Exxon Mobil Corp. is in the advanced stages of talks with potential buyers to take on Iraq's West Qurna 1 oil field and there are enough appropriate candidates, the country's deputy prime minister for energy said.

"A decision will have to be made shortly. To transfer the assets will take some time, but it will be sooner (than the middle of next year)," Hussain al-Shahristani told Reuters on Tuesday.

"There are sufficient number of interested buyers with the financial resources and the technical know-how to buy their interest," Mr. Shahristani earlier told reporters.

Exxon Mobil, which has signed oil deals in Iraq's autonomous Kurdistan region that are seen as more lucrative but dismissed by the central government as illegal, has informed the Iraqi government it wants to pull out of the $50-billion (U.S.) West Qurna-1 project in southern Iraq.

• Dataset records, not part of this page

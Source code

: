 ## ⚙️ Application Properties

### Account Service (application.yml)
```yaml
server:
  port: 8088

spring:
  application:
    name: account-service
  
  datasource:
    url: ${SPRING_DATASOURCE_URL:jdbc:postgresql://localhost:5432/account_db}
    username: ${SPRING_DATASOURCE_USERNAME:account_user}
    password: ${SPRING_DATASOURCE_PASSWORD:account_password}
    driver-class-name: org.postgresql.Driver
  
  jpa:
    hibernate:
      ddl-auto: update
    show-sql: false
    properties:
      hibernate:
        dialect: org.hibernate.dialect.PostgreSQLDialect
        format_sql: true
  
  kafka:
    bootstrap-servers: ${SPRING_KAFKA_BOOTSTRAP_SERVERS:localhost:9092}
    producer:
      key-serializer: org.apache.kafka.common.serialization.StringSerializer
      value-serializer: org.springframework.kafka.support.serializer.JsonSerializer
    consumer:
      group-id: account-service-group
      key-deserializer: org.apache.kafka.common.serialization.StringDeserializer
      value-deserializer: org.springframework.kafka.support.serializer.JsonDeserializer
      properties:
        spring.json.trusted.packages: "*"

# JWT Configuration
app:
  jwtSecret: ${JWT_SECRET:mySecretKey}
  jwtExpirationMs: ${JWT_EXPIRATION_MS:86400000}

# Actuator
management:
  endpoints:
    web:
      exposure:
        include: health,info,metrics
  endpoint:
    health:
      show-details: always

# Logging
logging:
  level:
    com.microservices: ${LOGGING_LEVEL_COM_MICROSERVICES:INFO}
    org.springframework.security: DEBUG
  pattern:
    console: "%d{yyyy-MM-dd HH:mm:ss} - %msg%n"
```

Uncertainty over who can replace the U.S. oil major in the important project have raised questions about Iraq's target to increase crude output to five million to six million barrels per day by 2015 from 3.4 million bpd.

Mr. Shahristani told reporters on the sidelines of the Oil and Money conference in London that Exxon would soon hand over the field to a company that had the capabilities to exploit it.

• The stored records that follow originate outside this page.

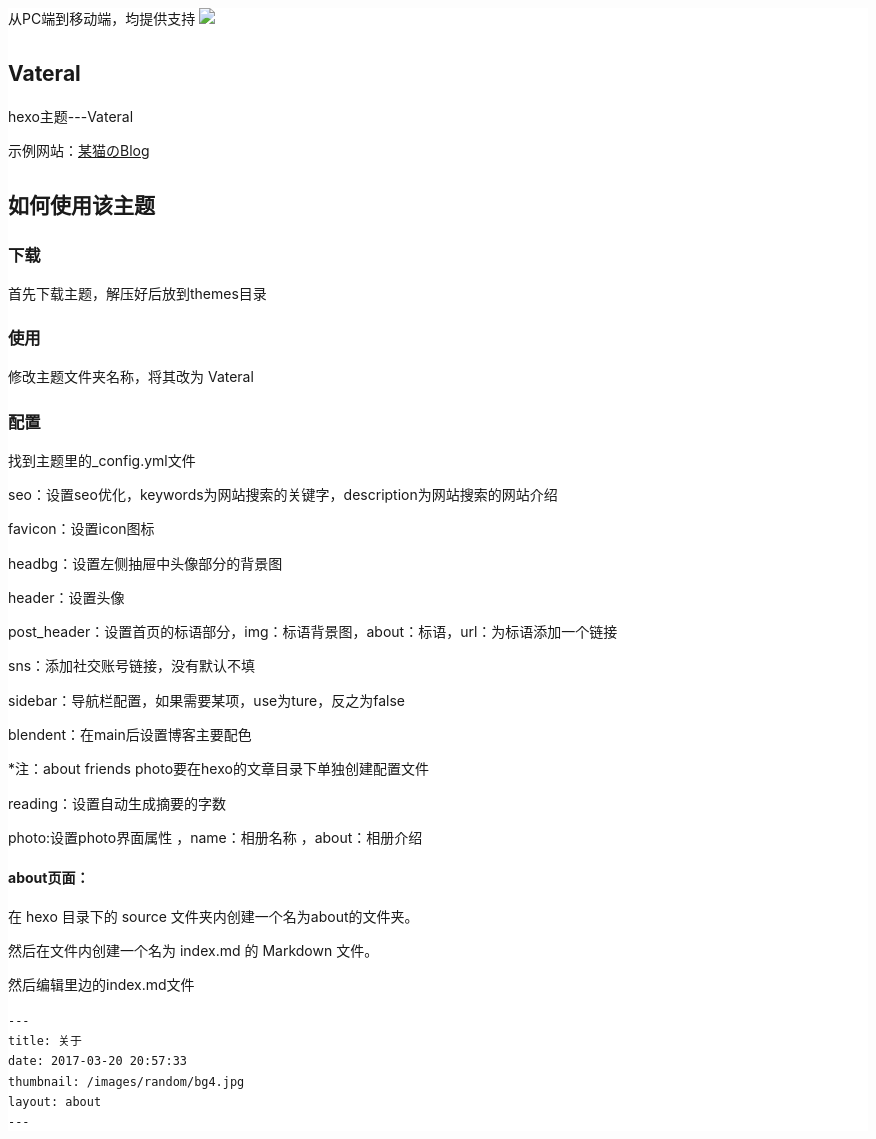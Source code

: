 从PC端到移动端，均提供支持
![](https://www.moumaobuchiyu.com/images/all.jpg)

## Vateral

hexo主题---Vateral

示例网站：[某猫のBlog](https://www.moumaobuchiyu.com)

## 如何使用该主题

### 下载

首先下载主题，解压好后放到themes目录

### 使用

修改主题文件夹名称，将其改为 Vateral

### 配置

找到主题里的_config.yml文件

seo：设置seo优化，keywords为网站搜索的关键字，description为网站搜索的网站介绍

favicon：设置icon图标

headbg：设置左侧抽屉中头像部分的背景图

header：设置头像

post_header：设置首页的标语部分，img：标语背景图，about：标语，url：为标语添加一个链接

sns：添加社交账号链接，没有默认不填

sidebar：导航栏配置，如果需要某项，use为ture，反之为false

blendent：在main后设置博客主要配色

*注：about friends photo要在hexo的文章目录下单独创建配置文件 

reading：设置自动生成摘要的字数

photo:设置photo界面属性 ，name：相册名称 ，about：相册介绍



#### about页面：

在 hexo 目录下的 source 文件夹内创建一个名为about的文件夹。

然后在文件内创建一个名为 index.md 的 Markdown 文件。

然后编辑里边的index.md文件

```
---
title: 关于
date: 2017-03-20 20:57:33
thumbnail: /images/random/bg4.jpg
layout: about
---
```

He declined to say how many companies there were involved in the process or to identify their country of origin.

"Exxon Mobil has already specified deadlines to submit the bids and as soon as they receive their bids, there is more than one interested qualified buyer," he said.

"As soon as (Exxon) make a request to us to allow them to sell the interest to that buyer, then it will be known how long it will take them to finalize the arrangements. We have already agreed with Exxon on the timetables to finalize the arrangement," he added.

Some industry sources have said Baghdad is keen to replace Exxon with companies from Russia or China. But it was unclear which companies would have the financial heft to follow Exxon.

Russia's second largest crude producer Lukoil said on Friday it would study an offer from Exxon to take over West Qurna-1, Interfax news agency said.

Lukoil, which is already developing West Qurna-2, has previously said West Qurna-1 is "too big for it to swallow," but on Friday it said it would at least look into the proposal.

Turning to OPEC policy matters, Mr. Shahristani said some members of the Organization for Petroleum Exporting Countries should cut their current levels of production.

"The total quota for OPEC is 30 million barrels per day, OPEC is producing 31 million bpd, so there are some members overproducing their quotas. We are calling, and some other members are calling, for the quotas to be observed," he said.

"There is no need for overproduction, the market is well-supplied, prices are stable, there is no great demand, so there is no need to over-produce," Mr. Shahristani added.

He said he was comfortable with oil prices around present levels. Benchmark Brent crude was trading on Tuesday near $108 a barrel.

"The current price around $100 per barrel is one which will encourage investors to keep on developing marginal fields and it's a price that will not impact economic development in the rest of the world."